[Problem statement] Set down the full listing below word for word; pictures stay out of the copy.

=======

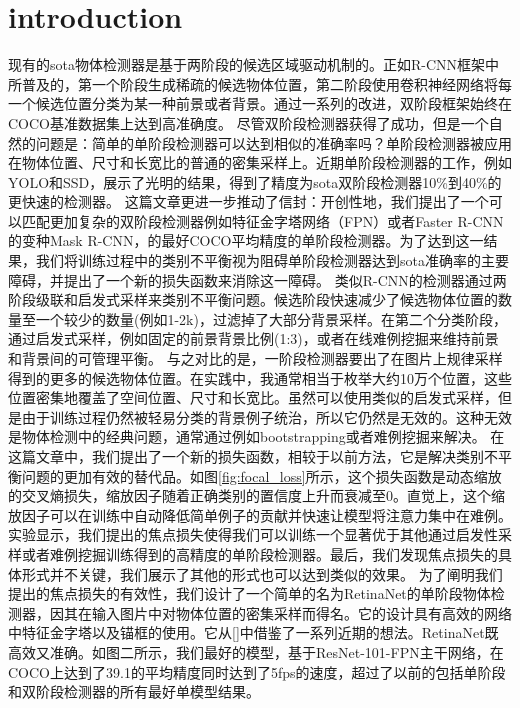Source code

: \documentclass{ctexart}
\begin{document}
\section{introduction}
现有的sota物体检测器是基于两阶段的候选区域驱动机制的。正如R-CNN框架中所普及的，第一个阶段生成稀疏的候选物体位置，第二阶段使用卷积神经网络将每一个候选位置分类为某一种前景或者背景。通过一系列的改进，双阶段框架始终在COCO基准数据集上达到高准确度。\newline
尽管双阶段检测器获得了成功，但是一个自然的问题是：简单的单阶段检测器可以达到相似的准确率吗？单阶段检测器被应用在物体位置、尺寸和长宽比的普通的密集采样上。近期单阶段检测器的工作，例如YOLO和SSD，展示了光明的结果，得到了精度为sota双阶段检测器10\%到40\%的更快速的检测器。\newline
这篇文章更进一步推动了信封：开创性地，我们提出了一个可以匹配更加复杂的双阶段检测器例如特征金字塔网络（FPN）或者Faster R-CNN的变种Mask R-CNN，的最好COCO平均精度的单阶段检测器。为了达到这一结果，我们将训练过程中的类别不平衡视为阻碍单阶段检测器达到sota准确率的主要障碍，并提出了一个新的损失函数来消除这一障碍。\newline
类似R-CNN的检测器通过两阶段级联和启发式采样来类别不平衡问题。候选阶段快速减少了候选物体位置的数量至一个较少的数量(例如1-2k)，过滤掉了大部分背景采样。在第二个分类阶段，通过启发式采样，例如固定的前景背景比例(1:3)，或者在线难例挖掘来维持前景和背景间的可管理平衡。\newline
与之对比的是，一阶段检测器要出了在图片上规律采样得到的更多的候选物体位置。在实践中，我通常相当于枚举大约10万个位置，这些位置密集地覆盖了空间位置、尺寸和长宽比。虽然可以使用类似的启发式采样，但是由于训练过程仍然被轻易分类的背景例子统治，所以它仍然是无效的。这种无效是物体检测中的经典问题，通常通过例如bootstrapping或者难例挖掘来解决。\newline
在这篇文章中，我们提出了一个新的损失函数，相较于以前方法，它是解决类别不平衡问题的更加有效的替代品。如图\ref{fig:focal_loss}所示，这个损失函数是动态缩放的交叉熵损失，缩放因子随着正确类别的置信度上升而衰减至0。直觉上，这个缩放因子可以在训练中自动降低简单例子的贡献并快速让模型将注意力集中在难例。实验显示，我们提出的焦点损失使得我们可以训练一个显著优于其他通过启发性采样或者难例挖掘训练得到的高精度的单阶段检测器。最后，我们发现焦点损失的具体形式并不关键，我们展示了其他的形式也可以达到类似的效果。\newline
为了阐明我们提出的焦点损失的有效性，我们设计了一个简单的名为RetinaNet的单阶段物体检测器，因其在输入图片中对物体位置的密集采样而得名。它的设计具有高效的网络中特征金字塔以及锚框的使用。它从[]中借鉴了一系列近期的想法。RetinaNet既高效又准确。如图二所示，我们最好的模型，基于ResNet-101-FPN主干网络，在COCO上达到了39.1的平均精度同时达到了5fps的速度，超过了以前的包括单阶段和双阶段检测器的所有最好单模型结果。
\end{document}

=======

[Response box]
Source code

: \documentclass{ctexart}
\begin{document}
\section{introduction}
现有的sota物体检测器是基于两阶段的候选区域驱动机制的。正如R-CNN框架中所普及的，第一个阶段生成稀疏的候选物体位置，第二阶段使用卷积神经网络将每一个候选位置分类为某一种前景或者背景。通过一系列的改进，双阶段框架始终在COCO基准数据集上达到高准确度。\newline
尽管双阶段检测器获得了成功，但是一个自然的问题是：简单的单阶段检测器可以达到相似的准确率吗？单阶段检测器被应用在物体位置、尺寸和长宽比的普通的密集采样上。近期单阶段检测器的工作，例如YOLO和SSD，展示了光明的结果，得到了精度为sota双阶段检测器10\%到40\%的更快速的检测器。\newline
这篇文章更进一步推动了信封：开创性地，我们提出了一个可以匹配更加复杂的双阶段检测器例如特征金字塔网络（FPN）或者Faster R-CNN的变种Mask R-CNN，的最好COCO平均精度的单阶段检测器。为了达到这一结果，我们将训练过程中的类别不平衡视为阻碍单阶段检测器达到sota准确率的主要障碍，并提出了一个新的损失函数来消除这一障碍。\newline
类似R-CNN的检测器通过两阶段级联和启发式采样来类别不平衡问题。候选阶段快速减少了候选物体位置的数量至一个较少的数量(例如1-2k)，过滤掉了大部分背景采样。在第二个分类阶段，通过启发式采样，例如固定的前景背景比例(1:3)，或者在线难例挖掘来维持前景和背景间的可管理平衡。\newline
与之对比的是，一阶段检测器要出了在图片上规律采样得到的更多的候选物体位置。在实践中，我通常相当于枚举大约10万个位置，这些位置密集地覆盖了空间位置、尺寸和长宽比。虽然可以使用类似的启发式采样，但是由于训练过程仍然被轻易分类的背景例子统治，所以它仍然是无效的。这种无效是物体检测中的经典问题，通常通过例如bootstrapping或者难例挖掘来解决。\newline
在这篇文章中，我们提出了一个新的损失函数，相较于以前方法，它是解决类别不平衡问题的更加有效的替代品。如图\ref{fig:focal_loss}所示，这个损失函数是动态缩放的交叉熵损失，缩放因子随着正确类别的置信度上升而衰减至0。直觉上，这个缩放因子可以在训练中自动降低简单例子的贡献并快速让模型将注意力集中在难例。实验显示，我们提出的焦点损失使得我们可以训练一个显著优于其他通过启发性采样或者难例挖掘训练得到的高精度的单阶段检测器。最后，我们发现焦点损失的具体形式并不关键，我们展示了其他的形式也可以达到类似的效果。\newline
为了阐明我们提出的焦点损失的有效性，我们设计了一个简单的名为RetinaNet的单阶段物体检测器，因其在输入图片中对物体位置的密集采样而得名。它的设计具有高效的网络中特征金字塔以及锚框的使用。它从[]中借鉴了一系列近期的想法。RetinaNet既高效又准确。如图二所示，我们最好的模型，基于ResNet-101-FPN主干网络，在COCO上达到了39.1的平均精度同时达到了5fps的速度，超过了以前的包括单阶段和双阶段检测器的所有最好单模型结果。
\end{document}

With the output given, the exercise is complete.